No matter how dilgent one has been with one’s read-o-lutions, February is not the shortest month but the longest test.
And, yet, my February reading, one week in, remains in concert with my 2015 read-o-lutions. Part of that is due to the fact that I am still reading some of the same books. (Is that a good thing?)
Lewis Hyde’s The Gift (1979) and The Diaries of Dawn Powell settled into the stack on the first day of January. Just five or ten pages of Lewis Hyde’s book gives a reader something to chew on.
“In the beginning we have no choice but to accept what has come to us, hoping that the cinders some forest spirit saw fit to bestow may turn to gold when we have carried them back to the hearth.”

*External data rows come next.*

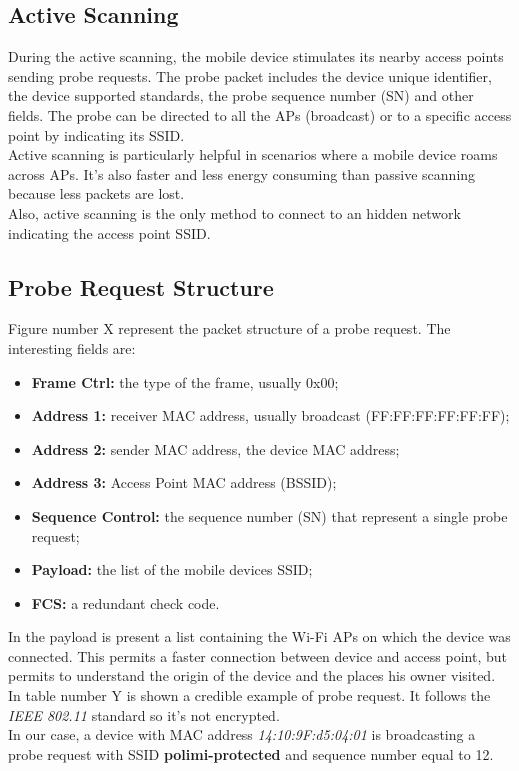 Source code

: \subsection{Active Scanning}
During the active scanning, the mobile device stimulates its nearby access points sending probe requests. The probe packet includes the device unique identifier, the device supported standards, the probe sequence number (SN) and other fields. The probe can be directed to all the APs (broadcast) or to a specific access point by indicating its SSID. \\
Active scanning is particularly helpful in scenarios where a mobile device roams across APs. It's also faster and less energy consuming than passive scanning because less packets are lost.\\
Also, active scanning is the only method to connect to an hidden network indicating the access point SSID.
\subsection{Probe Request Structure}
Figure number X represent the packet structure of a probe request. The interesting fields are:
\begin{itemize}
\item \textbf{Frame Ctrl:} the type of the frame, usually 0x00;
\item \textbf{Address 1:} receiver MAC address, usually broadcast (FF:FF:FF:FF:FF:FF);
\item \textbf{Address 2:} sender MAC address, the device MAC address;
\item \textbf{Address 3:} Access Point MAC address (BSSID);
\item \textbf{Sequence Control:} the sequence number (SN) that represent a single probe request;
\item \textbf{Payload:} the list of the mobile devices SSID;
\item \textbf{FCS:} a redundant check code.
\end{itemize}
In the payload is present a list containing the Wi-Fi APs on which the device was connected. This permits a faster connection between device and access point, but permits to understand the origin of the device and the places his owner visited.\\
\linebreak
In table number Y is shown a credible example of probe request. It follows the \textit{IEEE 802.11} standard so it's not encrypted.\\
In our case, a device with MAC address \textit{14:10:9F:d5:04:01} is broadcasting a probe request with SSID \textbf{polimi-protected} and sequence number equal to 12.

Under discussion is the source of the creative spirit, which inspires the artist to make the work and offer it to an audience, to keep the gift in motion. This fits with a more general discussion of what it mean to bestow a gift which was discussed in detail in the book’s first half, relying upon a variety of sources, from anthropological studies and fairy tales.
In The Gift‘s second half, Ezra Pound and Walt Whitman move to centre stage (but many other voices – Coleridge, Pinter, Sarton, Conrad,Angelou, Kundera – fill out the chorus). Readers settle into complex questions, like the consequences of the commercialization of art (in the context of which television shows should be in the time-slots opposite “Laverne and Shirley” and “Happy Days”).

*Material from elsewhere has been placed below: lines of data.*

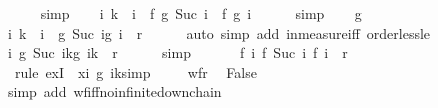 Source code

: \begin{isabellebody}
\ \ \ \ \isamarkupfalse%
\ simp\isanewline
\ \ \isamarkupfalse%
\ {\isachardoublequoteopen}{\isasymforall}i{\isachardot}\ k\ {\isasymle}\ i\ {\isasymlongrightarrow}\ f\ {\isacharparenleft}g\ {\isacharparenleft}Suc\ i{\isacharparenright}{\isacharparenright}\ {\isacharequal}\ f\ {\isacharparenleft}g\ i{\isacharparenright}{\isachardoublequoteclose}\isanewline
\ \ \ \ \isamarkupfalse%
\ simp\isanewline
\ \ \isamarkupfalse%
\ g\ \isamarkupfalse%
\ {\isachardoublequoteopen}{\isasymforall}i{\isachardot}\ k\ {\isasymle}\ i\ {\isasymlongrightarrow}\ {\isacharparenleft}g\ {\isacharparenleft}Suc\ i{\isacharparenright}{\isacharcomma}{\isacharparenleft}g\ i{\isacharparenright}{\isacharparenright}\ {\isasymin}\ r{\isachardoublequoteclose}\isanewline
\ \ \ \ \isamarkupfalse%
\ {\isacharparenleft}auto\ simp\ add{\isacharcolon}\ in{\isacharunderscore}measure{\isacharunderscore}iff\ order{\isacharunderscore}less{\isacharunderscore}le\ {\isacharparenright}\isanewline
\ \ \isamarkupfalse%
\ {\isachardoublequoteopen}{\isasymforall}i{\isachardot}\ {\isacharparenleft}g\ {\isacharparenleft}Suc\ {\isacharparenleft}i{\isacharplus}k{\isacharparenright}{\isacharparenright}{\isacharcomma}{\isacharparenleft}g\ {\isacharparenleft}i{\isacharplus}k{\isacharparenright}{\isacharparenright}{\isacharparenright}\ {\isasymin}\ r{\isachardoublequoteclose}\isanewline
\ \ \ \ \isamarkupfalse%
\ simp\isanewline
\ \ \isamarkupfalse%
\isanewline
\ \ \isamarkupfalse%
\ {\isachardoublequoteopen}{\isasymexists}f{\isachardot}\ {\isasymforall}i{\isachardot}\ {\isacharparenleft}f\ {\isacharparenleft}Suc\ i{\isacharparenright}{\isacharcomma}\ f\ i{\isacharparenright}\ {\isasymin}\ r{\isachardoublequoteclose}\isanewline
\ \ \ \ \isamarkupfalse%
\ {\isacharminus}\ {\isacharparenleft}rule\ exI\ {\isacharbrackleft}\ x{\isacharequal}{\isachardoublequoteopen}{\isasymlambda}i{\isachardot}\ g\ {\isacharparenleft}i{\isacharplus}k{\isacharparenright}{\isachardoublequoteclose}{\isacharbrackright}{\isacharcomma}simp{\isacharparenright}\ \isanewline
\ \ \isamarkupfalse%
\ wf{\isacharunderscore}r\ \isamarkupfalse%
\ False\isanewline
\ \ \ \ \isamarkupfalse%
\ {\isacharparenleft}simp\ add{\isacharcolon}\ wf{\isacharunderscore}iff{\isacharunderscore}no{\isacharunderscore}infinite{\isacharunderscore}down{\isacharunderscore}chain{\isacharparenright}\isanewline
{}\isamarkupfalse%

\end{isabellebody}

Talk of Nielsen ratings in terms of allowing commodity art to “define and control our gifts” and exhaust the creative spirit is surprisingly relevant in an age where writers are forced to balance the need to “produce content” or “create art”.
The Gift is not light reading; Lewis Hyde’s classic has a chunk of pages devoted to bibliography, index and notes and the need to reread passages is pressing. And, yet, the book has less of a lecture-hall feel to it, more of a brandy-snifter-after-dinner-fireside-scene feel to it.
It landed on my TBR some years ago because Margaret Atwood recommended it (her Payback would make a terrific reading companion) and it is certainly a worthwhile read. Deep in Whitman territory, in the second-last chapter, there’s little question of my finishing, also little question that it would bear rereading immediately.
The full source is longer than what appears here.